- Assignment
After finding the line with "- option to ban user" in the data below, set down exactly each line through the one with "[Noy Tal Gelfand](https://github.com/noytal1)", inclusive, and stop there.

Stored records
=======
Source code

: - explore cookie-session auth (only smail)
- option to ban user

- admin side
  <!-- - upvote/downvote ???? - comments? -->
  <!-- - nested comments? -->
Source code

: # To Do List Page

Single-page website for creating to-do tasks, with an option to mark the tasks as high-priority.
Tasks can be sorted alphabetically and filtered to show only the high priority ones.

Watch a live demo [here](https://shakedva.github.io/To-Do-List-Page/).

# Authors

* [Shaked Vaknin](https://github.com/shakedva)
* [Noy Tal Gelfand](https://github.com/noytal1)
=======
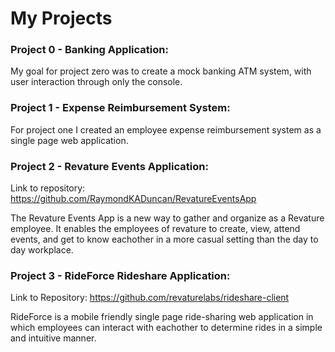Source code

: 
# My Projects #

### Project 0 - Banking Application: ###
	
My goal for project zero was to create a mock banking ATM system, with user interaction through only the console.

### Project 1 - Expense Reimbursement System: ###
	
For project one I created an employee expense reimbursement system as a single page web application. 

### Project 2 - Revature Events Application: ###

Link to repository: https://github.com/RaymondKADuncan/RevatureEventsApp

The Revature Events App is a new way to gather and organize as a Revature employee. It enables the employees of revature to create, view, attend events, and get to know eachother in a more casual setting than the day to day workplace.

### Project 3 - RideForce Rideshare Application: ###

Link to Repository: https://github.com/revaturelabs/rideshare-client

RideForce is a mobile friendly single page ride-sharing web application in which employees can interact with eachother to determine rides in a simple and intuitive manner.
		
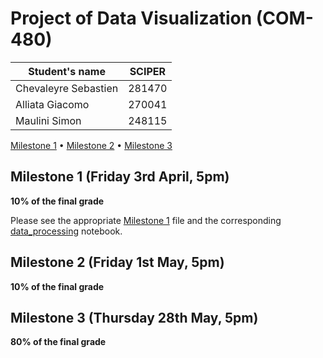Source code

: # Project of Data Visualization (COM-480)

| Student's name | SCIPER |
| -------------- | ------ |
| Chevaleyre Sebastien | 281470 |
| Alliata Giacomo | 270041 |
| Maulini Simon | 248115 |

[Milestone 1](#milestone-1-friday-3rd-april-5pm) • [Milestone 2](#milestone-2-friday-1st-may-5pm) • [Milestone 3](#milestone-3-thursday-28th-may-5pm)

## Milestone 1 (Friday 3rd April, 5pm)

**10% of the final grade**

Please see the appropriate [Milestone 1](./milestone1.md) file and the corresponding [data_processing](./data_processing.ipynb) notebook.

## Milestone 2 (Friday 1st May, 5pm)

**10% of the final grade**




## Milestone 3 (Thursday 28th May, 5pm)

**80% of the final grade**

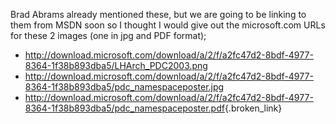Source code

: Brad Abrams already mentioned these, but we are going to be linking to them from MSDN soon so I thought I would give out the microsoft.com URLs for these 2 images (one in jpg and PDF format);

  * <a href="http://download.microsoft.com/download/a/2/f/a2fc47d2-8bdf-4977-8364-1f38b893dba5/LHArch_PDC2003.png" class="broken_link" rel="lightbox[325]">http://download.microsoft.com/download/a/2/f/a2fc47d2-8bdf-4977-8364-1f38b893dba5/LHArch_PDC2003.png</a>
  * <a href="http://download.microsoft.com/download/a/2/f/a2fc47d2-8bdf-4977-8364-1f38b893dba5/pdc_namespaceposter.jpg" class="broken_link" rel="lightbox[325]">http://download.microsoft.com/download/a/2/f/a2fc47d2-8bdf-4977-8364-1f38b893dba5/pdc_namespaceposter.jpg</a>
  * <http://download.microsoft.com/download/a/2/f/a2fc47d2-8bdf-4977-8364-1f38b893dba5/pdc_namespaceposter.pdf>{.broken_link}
=======
- Expected answer
- option to ban user

- admin side
  <!-- - upvote/downvote ???? - comments? -->
  <!-- - nested comments? -->
Source code

: # To Do List Page

Single-page website for creating to-do tasks, with an option to mark the tasks as high-priority.
Tasks can be sorted alphabetically and filtered to show only the high priority ones.

Watch a live demo [here](https://shakedva.github.io/To-Do-List-Page/).

# Authors

* [Shaked Vaknin](https://github.com/shakedva)
* [Noy Tal Gelfand](https://github.com/noytal1)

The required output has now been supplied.